_Source information:_

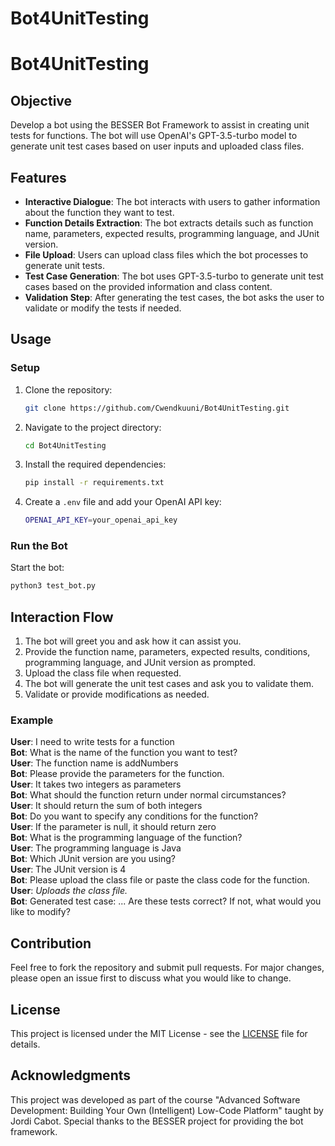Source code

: # Bot4UnitTesting
# Bot4UnitTesting

## Objective
Develop a bot using the BESSER Bot Framework to assist in creating unit tests for functions. The bot will use OpenAI's GPT-3.5-turbo model to generate unit test cases based on user inputs and uploaded class files.

## Features
- **Interactive Dialogue**: The bot interacts with users to gather information about the function they want to test.
- **Function Details Extraction**: The bot extracts details such as function name, parameters, expected results, programming language, and JUnit version.
- **File Upload**: Users can upload class files which the bot processes to generate unit tests.
- **Test Case Generation**: The bot uses GPT-3.5-turbo to generate unit test cases based on the provided information and class content.
- **Validation Step**: After generating the test cases, the bot asks the user to validate or modify the tests if needed.

## Usage

### Setup

1. Clone the repository:
    ```sh
    git clone https://github.com/Cwendkuuni/Bot4UnitTesting.git
    ```
2. Navigate to the project directory:
    ```sh
    cd Bot4UnitTesting
    ```
3. Install the required dependencies:
    ```sh
    pip install -r requirements.txt
    ```
4. Create a `.env` file and add your OpenAI API key:
    ```sh
    OPENAI_API_KEY=your_openai_api_key
    ```

### Run the Bot

Start the bot:
```sh
python3 test_bot.py
```

## Interaction Flow

1. The bot will greet you and ask how it can assist you.
2. Provide the function name, parameters, expected results, conditions, programming language, and JUnit version as prompted.
3. Upload the class file when requested.
4. The bot will generate the unit test cases and ask you to validate them.
5. Validate or provide modifications as needed.

### Example

**User**: I need to write tests for a function  
**Bot**: What is the name of the function you want to test?  
**User**: The function name is addNumbers  
**Bot**: Please provide the parameters for the function.  
**User**: It takes two integers as parameters  
**Bot**: What should the function return under normal circumstances?  
**User**: It should return the sum of both integers  
**Bot**: Do you want to specify any conditions for the function?  
**User**: If the parameter is null, it should return zero  
**Bot**: What is the programming language of the function?  
**User**: The programming language is Java  
**Bot**: Which JUnit version are you using?  
**User**: The JUnit version is 4  
**Bot**: Please upload the class file or paste the class code for the function.  
**User**: *Uploads the class file.*  
**Bot**: Generated test case: ... Are these tests correct? If not, what would you like to modify?

## Contribution

Feel free to fork the repository and submit pull requests. For major changes, please open an issue first to discuss what you would like to change.

## License

This project is licensed under the MIT License - see the [LICENSE](LICENSE) file for details.

## Acknowledgments

This project was developed as part of the course "Advanced Software Development: Building Your Own (Intelligent) Low-Code Platform" taught by Jordi Cabot. Special thanks to the BESSER project for providing the bot framework.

_Problem statement:_
Transcribe only these lines, exactly: the first line of the listing, every line after it, and the line with "- **Function Details", where the copy ends. Include no picture.

_The completed task:_
Source code

: # Bot4UnitTesting
# Bot4UnitTesting

## Objective
Develop a bot using the BESSER Bot Framework to assist in creating unit tests for functions. The bot will use OpenAI's GPT-3.5-turbo model to generate unit test cases based on user inputs and uploaded class files.

## Features
- **Interactive Dialogue**: The bot interacts with users to gather information about the function they want to test.
- **Function Details Extraction**: The bot extracts details such as function name, parameters, expected results, programming language, and JUnit version.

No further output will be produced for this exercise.